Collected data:
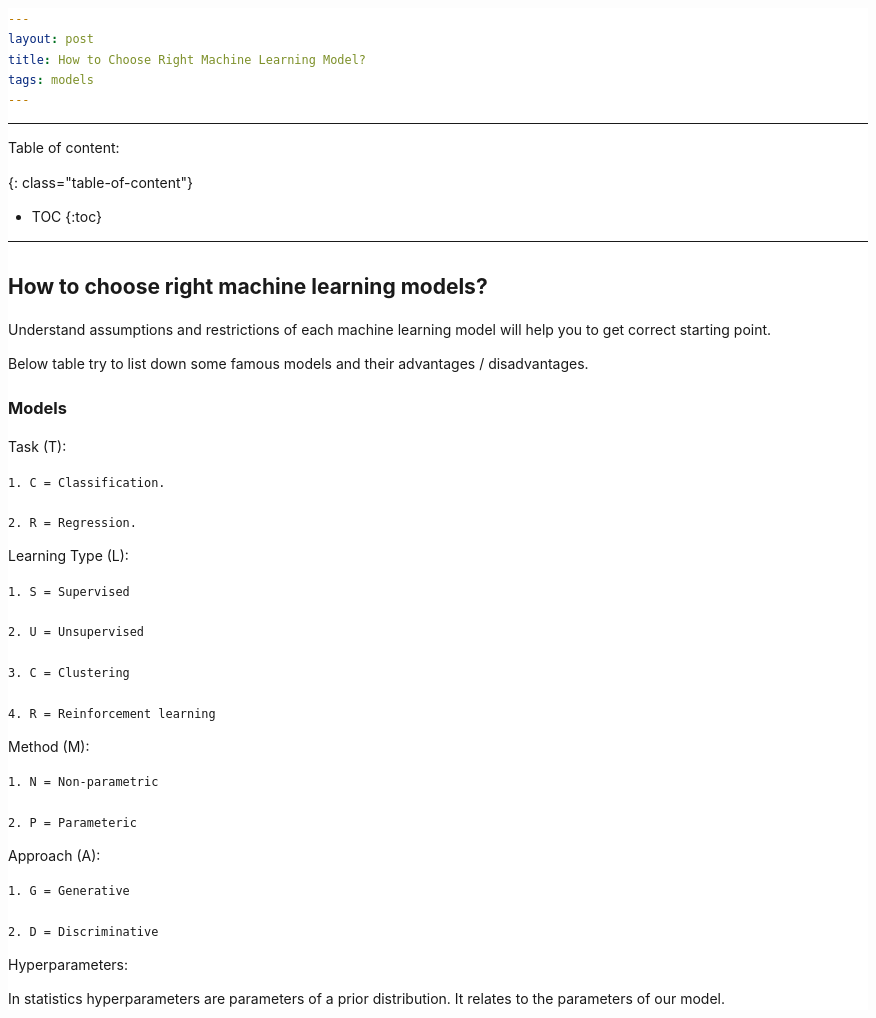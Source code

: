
 ```yaml
---
layout: post
title: How to Choose Right Machine Learning Model?
tags: models
---
```




---
Table of content:

{: class="table-of-content"}
* TOC
{:toc}

---

## How to choose right machine learning models?
Understand assumptions and restrictions of each machine learning model will help you to get correct starting point.

Below table try to list down some famous models and their advantages / disadvantages.

### Models

Task (T): 

    1. C = Classification.

    2. R = Regression.

Learning Type (L):

    1. S = Supervised

    2. U = Unsupervised

    3. C = Clustering

    4. R = Reinforcement learning

Method (M):

    1. N = Non-parametric 

    2. P = Parameteric

Approach (A):
    
    1. G = Generative

    2. D = Discriminative

Hyperparameters:

In statistics hyperparameters are parameters of a prior distribution. It relates to the parameters of our model.
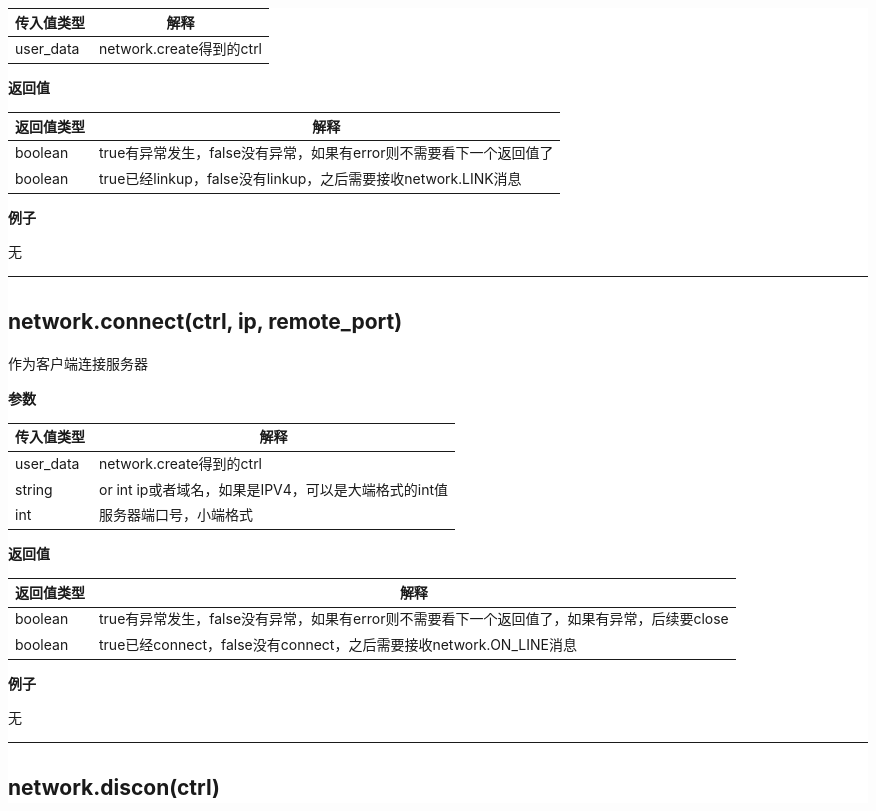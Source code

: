 |传入值类型|解释|
|-|-|
|user_data|network.create得到的ctrl|

**返回值**

|返回值类型|解释|
|-|-|
|boolean|true有异常发生，false没有异常，如果有error则不需要看下一个返回值了|
|boolean|true已经linkup，false没有linkup，之后需要接收network.LINK消息|

**例子**

无

---

## network.connect(ctrl, ip, remote_port)

作为客户端连接服务器

**参数**

|传入值类型|解释|
|-|-|
|user_data|network.create得到的ctrl|
|string|or int ip或者域名，如果是IPV4，可以是大端格式的int值|
|int|服务器端口号，小端格式|

**返回值**

|返回值类型|解释|
|-|-|
|boolean|true有异常发生，false没有异常，如果有error则不需要看下一个返回值了，如果有异常，后续要close|
|boolean|true已经connect，false没有connect，之后需要接收network.ON_LINE消息|

**例子**

无

---

## network.discon(ctrl)
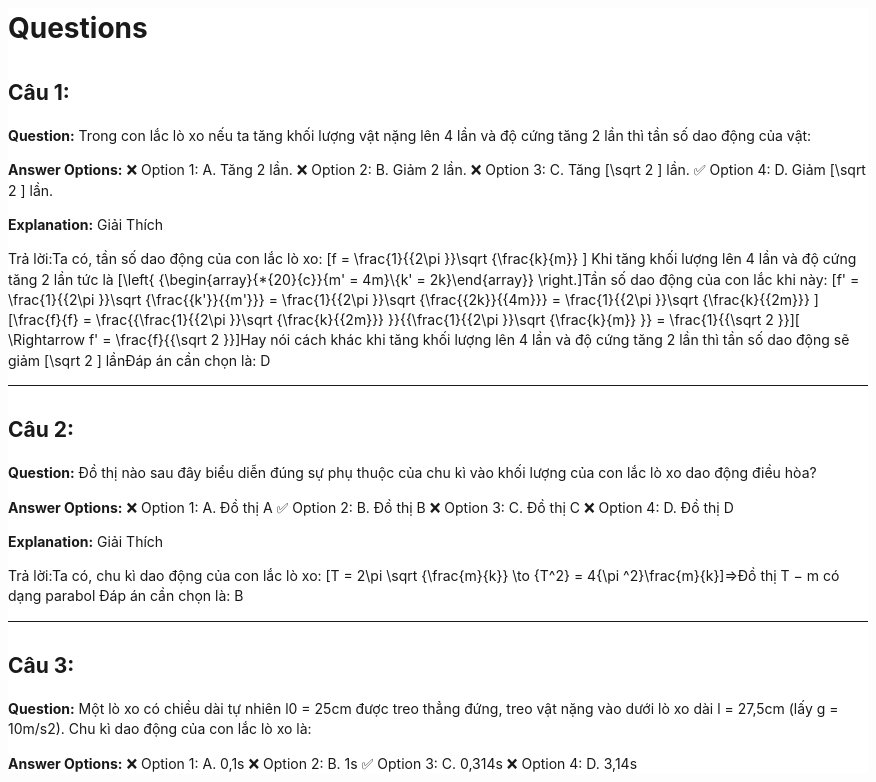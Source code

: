 # Questions

## Câu 1:

**Question:** Trong con lắc lò xo nếu ta tăng khối lượng vật nặng lên 4 lần và độ cứng tăng 2 lần thì tần số dao động của vật:

**Answer Options:**
❌ Option 1: A. Tăng 2 lần.
❌ Option 2: B. Giảm 2 lần.
❌ Option 3: C. Tăng \[\sqrt 2 \] lần.
✅ Option 4: D. Giảm \[\sqrt 2 \] lần.

**Explanation:** Giải Thích


Trả lời:Ta có, tần số dao động của con lắc lò xo: \[f = \frac{1}{{2\pi }}\sqrt {\frac{k}{m}} \] Khi tăng khối lượng lên 4 lần và độ cứng tăng 2 lần tức là \[\left\{ {\begin{array}{*{20}{c}}{m' = 4m}\\{k' = 2k}\end{array}} \right.\]Tần số dao động của con lắc khi này: \[f' = \frac{1}{{2\pi }}\sqrt {\frac{{k'}}{{m'}}}  = \frac{1}{{2\pi }}\sqrt {\frac{{2k}}{{4m}}}  = \frac{1}{{2\pi }}\sqrt {\frac{k}{{2m}}} \]\[\frac{f}{f} = \frac{{\frac{1}{{2\pi }}\sqrt {\frac{k}{{2m}}} }}{{\frac{1}{{2\pi }}\sqrt {\frac{k}{m}} }} = \frac{1}{{\sqrt 2 }}\]\[ \Rightarrow f' = \frac{f}{{\sqrt 2 }}\]Hay nói cách khác khi tăng khối lượng lên 4 lần và độ cứng tăng 2 lần thì tần số dao động sẽ giảm \[\sqrt 2 \] lầnĐáp án cần chọn là: D

---

## Câu 2:

**Question:** Đồ thị nào sau đây biểu diễn đúng sự phụ thuộc của chu kì vào khối lượng của con lắc lò xo dao động điều hòa?

**Answer Options:**
❌ Option 1: A. Đồ thị A
✅ Option 2: B. Đồ thị B
❌ Option 3: C. Đồ thị C
❌ Option 4: D. Đồ thị D

**Explanation:** Giải Thích


Trả lời:Ta có, chu kì dao động của con lắc lò xo: \[T = 2\pi \sqrt {\frac{m}{k}}  \to {T^2} = 4{\pi ^2}\frac{m}{k}\]=>Đồ thị T − m có dạng parabol Đáp án cần chọn là: B

---

## Câu 3:

**Question:** Một lò xo có chiều dài tự nhiên l0 = 25cm được treo thẳng đứng, treo vật nặng vào dưới lò xo dài l = 27,5cm (lấy g = 10m/s2). Chu kì dao động của con lắc lò xo là:

**Answer Options:**
❌ Option 1: A. 0,1s
❌ Option 2: B. 1s
✅ Option 3: C. 0,314s
❌ Option 4: D. 3,14s
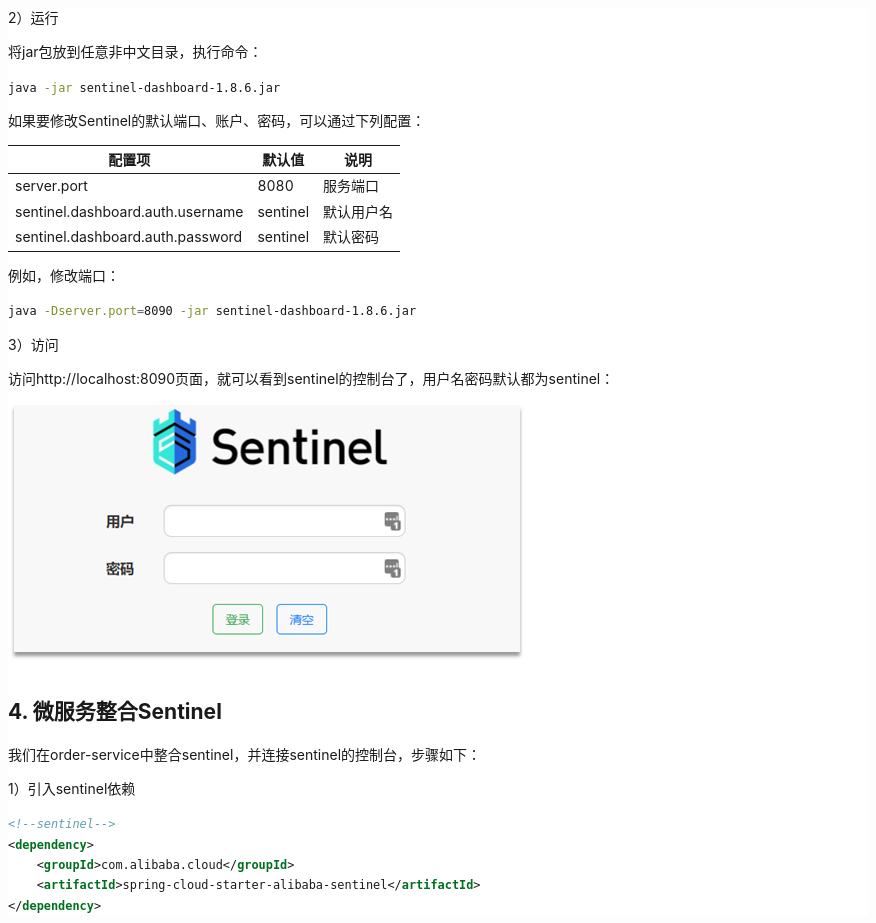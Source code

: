 2）运行

将jar包放到任意非中文目录，执行命令：

```sh
java -jar sentinel-dashboard-1.8.6.jar
```

如果要修改Sentinel的默认端口、账户、密码，可以通过下列配置：

| **配置项**                       | **默认值** | **说明**   |
| -------------------------------- | ---------- | ---------- |
| server.port                      | 8080       | 服务端口   |
| sentinel.dashboard.auth.username | sentinel   | 默认用户名 |
| sentinel.dashboard.auth.password | sentinel   | 默认密码   |

例如，修改端口：

```sh
java -Dserver.port=8090 -jar sentinel-dashboard-1.8.6.jar
```

3）访问

访问http://localhost:8090页面，就可以看到sentinel的控制台了，用户名密码默认都为sentinel：

![image-20210715190827846](img/image-20210715190827846.png)



## 4. 微服务整合Sentinel

我们在order-service中整合sentinel，并连接sentinel的控制台，步骤如下：

1）引入sentinel依赖

```xml
<!--sentinel-->
<dependency>
    <groupId>com.alibaba.cloud</groupId> 
    <artifactId>spring-cloud-starter-alibaba-sentinel</artifactId>
</dependency>
```
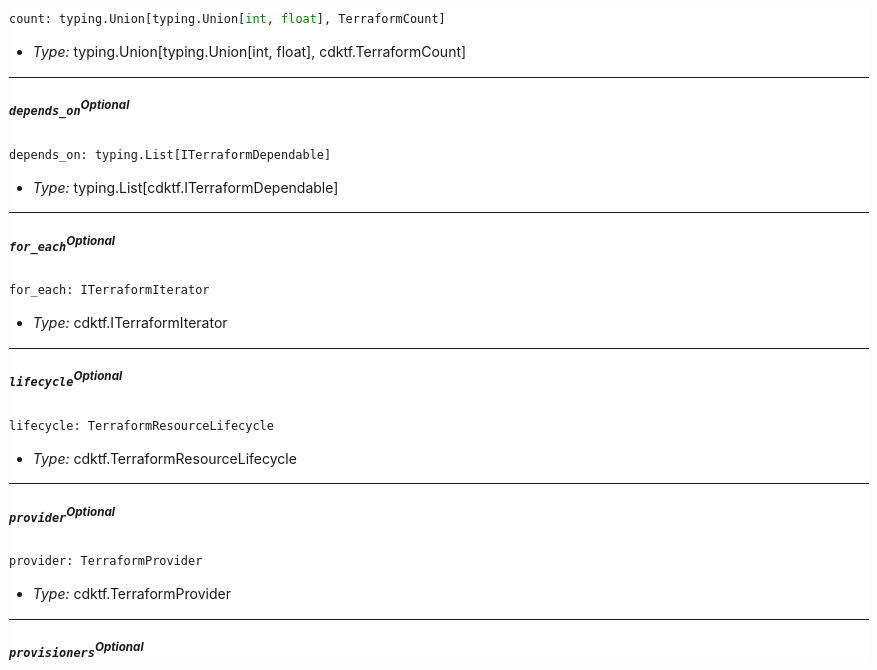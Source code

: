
 ```python
count: typing.Union[typing.Union[int, float], TerraformCount]
```

- *Type:* typing.Union[typing.Union[int, float], cdktf.TerraformCount]

---

##### `depends_on`<sup>Optional</sup> <a name="depends_on" id="@cdktf/provider-snowflake.taskGrant.TaskGrantConfig.property.dependsOn"></a>

```python
depends_on: typing.List[ITerraformDependable]
```

- *Type:* typing.List[cdktf.ITerraformDependable]

---

##### `for_each`<sup>Optional</sup> <a name="for_each" id="@cdktf/provider-snowflake.taskGrant.TaskGrantConfig.property.forEach"></a>

```python
for_each: ITerraformIterator
```

- *Type:* cdktf.ITerraformIterator

---

##### `lifecycle`<sup>Optional</sup> <a name="lifecycle" id="@cdktf/provider-snowflake.taskGrant.TaskGrantConfig.property.lifecycle"></a>

```python
lifecycle: TerraformResourceLifecycle
```

- *Type:* cdktf.TerraformResourceLifecycle

---

##### `provider`<sup>Optional</sup> <a name="provider" id="@cdktf/provider-snowflake.taskGrant.TaskGrantConfig.property.provider"></a>

```python
provider: TerraformProvider
```

- *Type:* cdktf.TerraformProvider

---

##### `provisioners`<sup>Optional</sup> <a name="provisioners" id="@cdktf/provider-snowflake.taskGrant.TaskGrantConfig.property.provisioners"></a>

PROBLEM TO SOLVE: Output the records above as they stand, from the first line to the line with "2. U = Unsupervised", inclusive, and exclude the pictures.

SOLVED EXERCISE:
Source code

:
 ```yaml
---
layout: post
title: How to Choose Right Machine Learning Model?
tags: models
---
```




---
Table of content:

{: class="table-of-content"}
* TOC
{:toc}

---

## How to choose right machine learning models?
Understand assumptions and restrictions of each machine learning model will help you to get correct starting point.

Below table try to list down some famous models and their advantages / disadvantages.

### Models

Task (T): 

    1. C = Classification.

    2. R = Regression.

Learning Type (L):

    1. S = Supervised

    2. U = Unsupervised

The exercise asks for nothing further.